Dynamic padding did not work as expected for custom audio dataset

changyeli commented 2 years ago

Describe the bug

Hello everyone, following-up of this post and official blog post on fine-tuning Wav2Vec model. Turns out it did not pad correctly w.r.t. input features.

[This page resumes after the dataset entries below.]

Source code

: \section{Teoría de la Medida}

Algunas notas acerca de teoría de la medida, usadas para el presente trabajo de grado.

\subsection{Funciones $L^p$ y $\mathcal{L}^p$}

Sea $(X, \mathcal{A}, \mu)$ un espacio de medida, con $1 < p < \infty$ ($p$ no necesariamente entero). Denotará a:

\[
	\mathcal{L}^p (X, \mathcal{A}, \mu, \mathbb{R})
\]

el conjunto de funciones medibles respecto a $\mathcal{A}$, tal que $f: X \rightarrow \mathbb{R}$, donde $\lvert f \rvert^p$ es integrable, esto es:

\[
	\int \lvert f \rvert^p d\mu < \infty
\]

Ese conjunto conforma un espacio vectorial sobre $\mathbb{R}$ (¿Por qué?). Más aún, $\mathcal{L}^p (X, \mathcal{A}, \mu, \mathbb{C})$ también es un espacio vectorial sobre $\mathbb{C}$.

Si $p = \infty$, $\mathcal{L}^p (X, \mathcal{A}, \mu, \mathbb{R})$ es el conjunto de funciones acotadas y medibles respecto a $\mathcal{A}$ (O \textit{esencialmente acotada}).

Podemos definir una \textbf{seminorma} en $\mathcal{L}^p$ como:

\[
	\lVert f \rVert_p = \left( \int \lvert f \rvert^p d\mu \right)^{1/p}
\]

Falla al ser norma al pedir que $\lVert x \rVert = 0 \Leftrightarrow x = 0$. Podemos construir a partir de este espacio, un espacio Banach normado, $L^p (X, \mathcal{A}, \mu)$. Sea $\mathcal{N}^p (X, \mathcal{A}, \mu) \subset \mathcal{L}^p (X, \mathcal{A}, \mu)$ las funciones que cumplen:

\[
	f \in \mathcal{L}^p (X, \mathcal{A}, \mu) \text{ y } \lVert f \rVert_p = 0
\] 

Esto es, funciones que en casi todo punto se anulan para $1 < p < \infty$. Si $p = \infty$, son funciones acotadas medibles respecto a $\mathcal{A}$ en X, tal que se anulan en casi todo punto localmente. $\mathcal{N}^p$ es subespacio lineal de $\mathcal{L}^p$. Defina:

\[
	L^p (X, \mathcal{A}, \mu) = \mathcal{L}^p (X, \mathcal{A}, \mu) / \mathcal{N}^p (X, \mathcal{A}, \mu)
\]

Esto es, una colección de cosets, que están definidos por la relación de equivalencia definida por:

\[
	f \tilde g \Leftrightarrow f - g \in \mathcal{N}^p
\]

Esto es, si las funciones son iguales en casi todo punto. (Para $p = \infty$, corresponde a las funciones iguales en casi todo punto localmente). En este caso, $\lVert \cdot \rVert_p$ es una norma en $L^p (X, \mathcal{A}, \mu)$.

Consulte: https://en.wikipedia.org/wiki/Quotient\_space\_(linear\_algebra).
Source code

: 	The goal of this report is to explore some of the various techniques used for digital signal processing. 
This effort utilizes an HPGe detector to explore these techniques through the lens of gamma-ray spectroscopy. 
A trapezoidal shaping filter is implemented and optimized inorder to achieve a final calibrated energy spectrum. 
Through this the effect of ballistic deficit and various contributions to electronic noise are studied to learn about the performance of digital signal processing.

Steps to reproduce the bug


def map_speech_to_array(batch):
    """
    map the wav file to audio signals

    :param batch: the loaded dataset, with audio file location as "column"
    :type batch: datasets.dataset_dict.DatasetDict
    """
    speech_array, sampling_rate = sf.read(batch["audio_loc"])
    batch["speech"] = speech_array
    batch["sampling_rate"] = sampling_rate
    batch["audio_loc"] = batch["audio_loc"]
    batch["text"] = batch["text"]
    return batch

def prepare_dataset(batch):
    """
    data preprocess with Wav2Vec customized processor

    :param batch: the loaded dataset
    :type batch: datasets.dataset_dict.DatasetDict
    :param processor: the customized 
    :type processor: transformers.models.wav2vec2.processing_wav2vec2.Wav2Vec2Processor
    """
    batch["input_values"] = processor(batch["speech"], sampling_rate=batch["sampling_rate"]).input_values[0]
    with processor.as_target_processor():
        labels = processor(batch["text"]).input_ids
        batch["labels"] = labels
    return batch
loaded_dt = load_dataset(
    'csv',
    data_files={"train": "../manifest/train.csv",
                "test": "../manifest/test.csv"})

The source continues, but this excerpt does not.